Miguel Otávio, filho negro de uma empregada doméstica, morreu sob os cuidados da patroa da mãe, Sarí Gaspar, quando caiu de um prédio luxuoso no Recife. A liberação de Sarí da delegacia, após o pagamento de uma fiança que custou R$ 20 mil, é o retrato do quão pouco tem valido vidas negras num país que tanto mata homens e mulheres pretos. É o retrato da discriminação, da negligência em sua face mais cruel: se fosse o inverso, a emprega displicente e o filho da patroa, quantos anos de prisão não pegaria a mulher?
A mãe do garoto, Mirtes, tinha ido passear com os cachorros da patroa, enquanto Miguel ficou no apartamento. Em gravações extraídas do sistema do condomínio, Sarí aparece conversando com Miguel no elevador, quando as portas se fecham e o menino desce no nono andar. Depois, ele escala uma grade que fica na ala do andar, e cai.

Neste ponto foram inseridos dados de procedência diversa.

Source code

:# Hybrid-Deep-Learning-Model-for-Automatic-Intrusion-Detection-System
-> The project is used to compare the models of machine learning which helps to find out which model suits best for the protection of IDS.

Na conjuntura atual, a manutenção das estruturas coloniais ainda imputa à mulher negra a servidão a uma elite que se exime de qualquer respeito e cumprimento de direitos. Na história de Miguel, os cachorros da patroa parecem valer mais de que a vida negra, reflexo de um racismo impregnado que pretende perpetuar superioridade branca a qualquer justo.
Em abril, os empregadores Sarí e seu marido, Sérgio Hacker (PSB), que é prefeito de Tamandaré, testaram positivo para o novo coronavírus, e mesmo assim continuaram obrigando Mirtes a trabalhar. Mirtes, Miguel e a mãe de Mirtes chegaram a também ter o vírus. Quantos mais no país da desigualdade não fazem o mesmo?
Que o racismo nos revolte, nos faça ocupar ruas e vielas, nos faça cobrar igualdade e respeito. Como tem sido por George Floyd, que injustamente perdeu a vida por repressão policial branca, essa que tanto insiste em matar.
Por Miguel, justiça! Vidas negras importam!